Exercise :: Transcribe the data as written, minus images.

Information provided ::

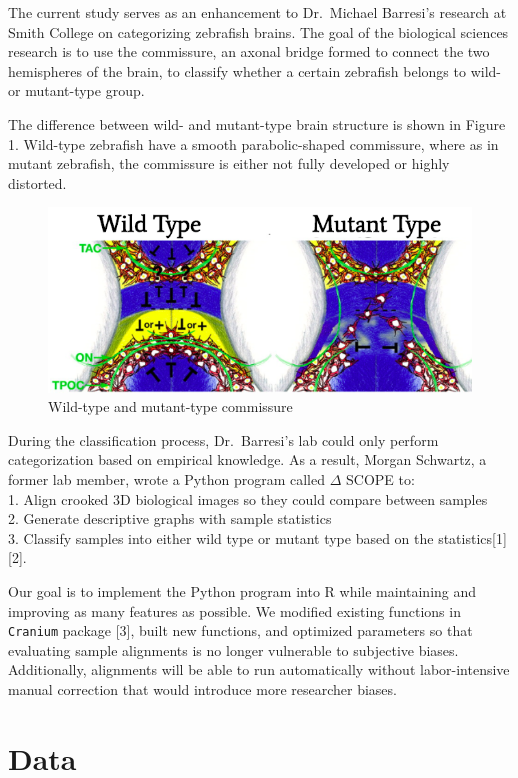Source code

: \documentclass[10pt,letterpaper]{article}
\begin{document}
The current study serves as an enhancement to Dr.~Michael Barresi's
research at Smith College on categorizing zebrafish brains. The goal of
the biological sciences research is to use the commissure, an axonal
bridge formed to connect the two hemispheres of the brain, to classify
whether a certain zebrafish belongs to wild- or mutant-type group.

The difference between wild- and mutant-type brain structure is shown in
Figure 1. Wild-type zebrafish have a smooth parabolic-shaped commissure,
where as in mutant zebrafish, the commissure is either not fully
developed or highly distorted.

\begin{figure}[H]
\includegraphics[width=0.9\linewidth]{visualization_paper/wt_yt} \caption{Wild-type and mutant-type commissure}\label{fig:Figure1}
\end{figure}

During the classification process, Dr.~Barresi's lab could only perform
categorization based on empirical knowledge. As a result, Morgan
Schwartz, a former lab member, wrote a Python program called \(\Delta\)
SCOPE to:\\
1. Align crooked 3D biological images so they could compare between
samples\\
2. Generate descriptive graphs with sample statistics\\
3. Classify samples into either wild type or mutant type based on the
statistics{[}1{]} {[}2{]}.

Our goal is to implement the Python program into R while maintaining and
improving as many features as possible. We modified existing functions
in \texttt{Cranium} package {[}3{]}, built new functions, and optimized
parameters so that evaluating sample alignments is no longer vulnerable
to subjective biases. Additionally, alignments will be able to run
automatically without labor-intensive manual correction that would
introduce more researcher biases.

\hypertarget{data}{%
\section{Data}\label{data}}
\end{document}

Task solution ::
Source code

: \documentclass[10pt,letterpaper]{article}
\begin{document}
The current study serves as an enhancement to Dr.~Michael Barresi's
research at Smith College on categorizing zebrafish brains. The goal of
the biological sciences research is to use the commissure, an axonal
bridge formed to connect the two hemispheres of the brain, to classify
whether a certain zebrafish belongs to wild- or mutant-type group.

The difference between wild- and mutant-type brain structure is shown in
Figure 1. Wild-type zebrafish have a smooth parabolic-shaped commissure,
where as in mutant zebrafish, the commissure is either not fully
developed or highly distorted.

\begin{figure}[H]
\includegraphics[width=0.9\linewidth]{visualization_paper/wt_yt} \caption{Wild-type and mutant-type commissure}\label{fig:Figure1}
\end{figure}

During the classification process, Dr.~Barresi's lab could only perform
categorization based on empirical knowledge. As a result, Morgan
Schwartz, a former lab member, wrote a Python program called \(\Delta\)
SCOPE to:\\
1. Align crooked 3D biological images so they could compare between
samples\\
2. Generate descriptive graphs with sample statistics\\
3. Classify samples into either wild type or mutant type based on the
statistics{[}1{]} {[}2{]}.

Our goal is to implement the Python program into R while maintaining and
improving as many features as possible. We modified existing functions
in \texttt{Cranium} package {[}3{]}, built new functions, and optimized
parameters so that evaluating sample alignments is no longer vulnerable
to subjective biases. Additionally, alignments will be able to run
automatically without labor-intensive manual correction that would
introduce more researcher biases.

\hypertarget{data}{%
\section{Data}\label{data}}
\end{document}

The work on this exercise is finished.